Rendered images with source text
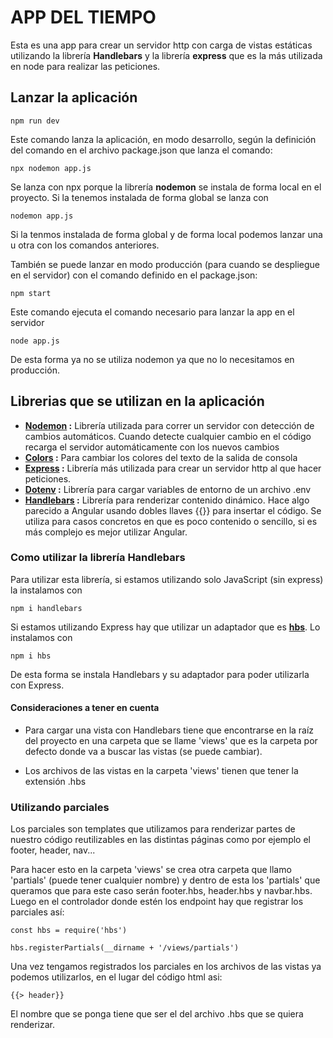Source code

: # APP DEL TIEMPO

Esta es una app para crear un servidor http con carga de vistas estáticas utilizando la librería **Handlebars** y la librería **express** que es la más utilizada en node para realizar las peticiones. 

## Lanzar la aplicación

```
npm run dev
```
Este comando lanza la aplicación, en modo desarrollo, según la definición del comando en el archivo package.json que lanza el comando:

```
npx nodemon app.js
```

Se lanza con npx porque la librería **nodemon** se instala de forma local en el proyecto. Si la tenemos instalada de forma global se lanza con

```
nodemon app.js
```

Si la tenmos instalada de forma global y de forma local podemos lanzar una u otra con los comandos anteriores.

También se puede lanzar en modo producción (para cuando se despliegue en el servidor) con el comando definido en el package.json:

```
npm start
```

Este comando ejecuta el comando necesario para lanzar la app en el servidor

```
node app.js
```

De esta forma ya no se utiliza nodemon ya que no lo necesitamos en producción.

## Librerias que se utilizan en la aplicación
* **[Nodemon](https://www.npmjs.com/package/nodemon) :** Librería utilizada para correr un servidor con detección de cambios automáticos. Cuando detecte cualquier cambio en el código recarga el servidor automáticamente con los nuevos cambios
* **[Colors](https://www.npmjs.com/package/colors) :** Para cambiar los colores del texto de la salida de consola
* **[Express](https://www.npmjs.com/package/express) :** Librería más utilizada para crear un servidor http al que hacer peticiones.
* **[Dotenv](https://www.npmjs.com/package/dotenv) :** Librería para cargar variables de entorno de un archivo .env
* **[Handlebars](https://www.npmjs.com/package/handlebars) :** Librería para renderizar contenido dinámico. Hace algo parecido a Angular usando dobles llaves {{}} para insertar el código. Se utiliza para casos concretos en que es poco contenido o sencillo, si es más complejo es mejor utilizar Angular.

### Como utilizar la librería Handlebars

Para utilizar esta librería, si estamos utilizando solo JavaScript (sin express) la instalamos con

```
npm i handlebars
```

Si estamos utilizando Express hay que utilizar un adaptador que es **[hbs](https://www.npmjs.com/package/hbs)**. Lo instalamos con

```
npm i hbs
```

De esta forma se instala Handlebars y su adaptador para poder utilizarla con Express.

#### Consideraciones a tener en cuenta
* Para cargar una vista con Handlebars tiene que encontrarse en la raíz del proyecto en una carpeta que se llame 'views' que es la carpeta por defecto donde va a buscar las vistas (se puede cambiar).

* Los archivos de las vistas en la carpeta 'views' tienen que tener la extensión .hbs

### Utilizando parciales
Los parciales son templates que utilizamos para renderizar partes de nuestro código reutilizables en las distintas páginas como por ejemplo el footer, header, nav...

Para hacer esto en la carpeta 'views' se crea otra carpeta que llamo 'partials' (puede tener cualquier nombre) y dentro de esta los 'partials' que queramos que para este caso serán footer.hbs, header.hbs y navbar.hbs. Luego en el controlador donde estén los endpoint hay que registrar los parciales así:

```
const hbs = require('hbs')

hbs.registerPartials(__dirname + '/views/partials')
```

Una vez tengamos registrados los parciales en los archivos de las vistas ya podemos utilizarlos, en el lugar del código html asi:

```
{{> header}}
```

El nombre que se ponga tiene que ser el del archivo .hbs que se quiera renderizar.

...

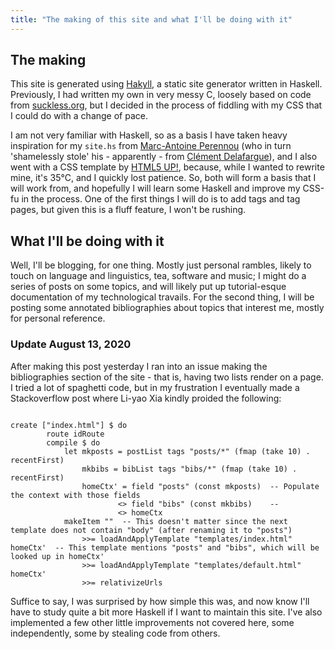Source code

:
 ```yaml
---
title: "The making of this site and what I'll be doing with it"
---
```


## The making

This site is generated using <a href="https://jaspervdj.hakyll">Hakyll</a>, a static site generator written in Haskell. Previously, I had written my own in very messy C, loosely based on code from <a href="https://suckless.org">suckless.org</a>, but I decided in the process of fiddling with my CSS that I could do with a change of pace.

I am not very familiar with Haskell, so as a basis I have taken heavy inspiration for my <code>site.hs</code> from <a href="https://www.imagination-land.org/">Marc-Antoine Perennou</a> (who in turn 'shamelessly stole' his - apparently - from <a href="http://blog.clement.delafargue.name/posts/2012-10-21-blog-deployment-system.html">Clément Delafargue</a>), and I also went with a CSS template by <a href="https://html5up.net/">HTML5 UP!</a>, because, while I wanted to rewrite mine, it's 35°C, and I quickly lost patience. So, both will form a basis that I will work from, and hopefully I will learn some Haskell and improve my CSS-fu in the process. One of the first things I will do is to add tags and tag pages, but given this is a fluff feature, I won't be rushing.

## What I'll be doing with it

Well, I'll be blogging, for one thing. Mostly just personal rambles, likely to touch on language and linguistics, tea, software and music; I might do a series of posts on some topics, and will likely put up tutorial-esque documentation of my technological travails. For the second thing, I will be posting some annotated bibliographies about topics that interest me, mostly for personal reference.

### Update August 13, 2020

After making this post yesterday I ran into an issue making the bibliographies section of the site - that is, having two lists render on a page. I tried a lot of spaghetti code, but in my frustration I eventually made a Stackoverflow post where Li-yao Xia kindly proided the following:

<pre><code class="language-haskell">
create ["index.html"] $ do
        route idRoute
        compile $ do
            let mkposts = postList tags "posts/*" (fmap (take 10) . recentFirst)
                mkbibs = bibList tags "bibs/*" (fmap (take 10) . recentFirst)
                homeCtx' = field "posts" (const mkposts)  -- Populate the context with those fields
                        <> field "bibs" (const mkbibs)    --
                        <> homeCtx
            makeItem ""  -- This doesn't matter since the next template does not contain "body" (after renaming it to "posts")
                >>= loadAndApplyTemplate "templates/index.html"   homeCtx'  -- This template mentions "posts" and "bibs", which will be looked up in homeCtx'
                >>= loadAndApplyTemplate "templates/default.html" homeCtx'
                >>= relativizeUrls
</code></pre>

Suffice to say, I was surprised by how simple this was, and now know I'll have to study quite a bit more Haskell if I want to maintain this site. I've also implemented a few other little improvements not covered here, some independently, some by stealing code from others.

▶ [PROBLEM TO WORK ON]:
In the entries above, find the line holding "This site is" and the line holding "## What I'll be doing with it"; print both of them and every line between, exactly, and nothing else.

▶ [EXERCISE SOLUTION]:
This site is generated using <a href="https://jaspervdj.hakyll">Hakyll</a>, a static site generator written in Haskell. Previously, I had written my own in very messy C, loosely based on code from <a href="https://suckless.org">suckless.org</a>, but I decided in the process of fiddling with my CSS that I could do with a change of pace.

I am not very familiar with Haskell, so as a basis I have taken heavy inspiration for my <code>site.hs</code> from <a href="https://www.imagination-land.org/">Marc-Antoine Perennou</a> (who in turn 'shamelessly stole' his - apparently - from <a href="http://blog.clement.delafargue.name/posts/2012-10-21-blog-deployment-system.html">Clément Delafargue</a>), and I also went with a CSS template by <a href="https://html5up.net/">HTML5 UP!</a>, because, while I wanted to rewrite mine, it's 35°C, and I quickly lost patience. So, both will form a basis that I will work from, and hopefully I will learn some Haskell and improve my CSS-fu in the process. One of the first things I will do is to add tags and tag pages, but given this is a fluff feature, I won't be rushing.

## What I'll be doing with it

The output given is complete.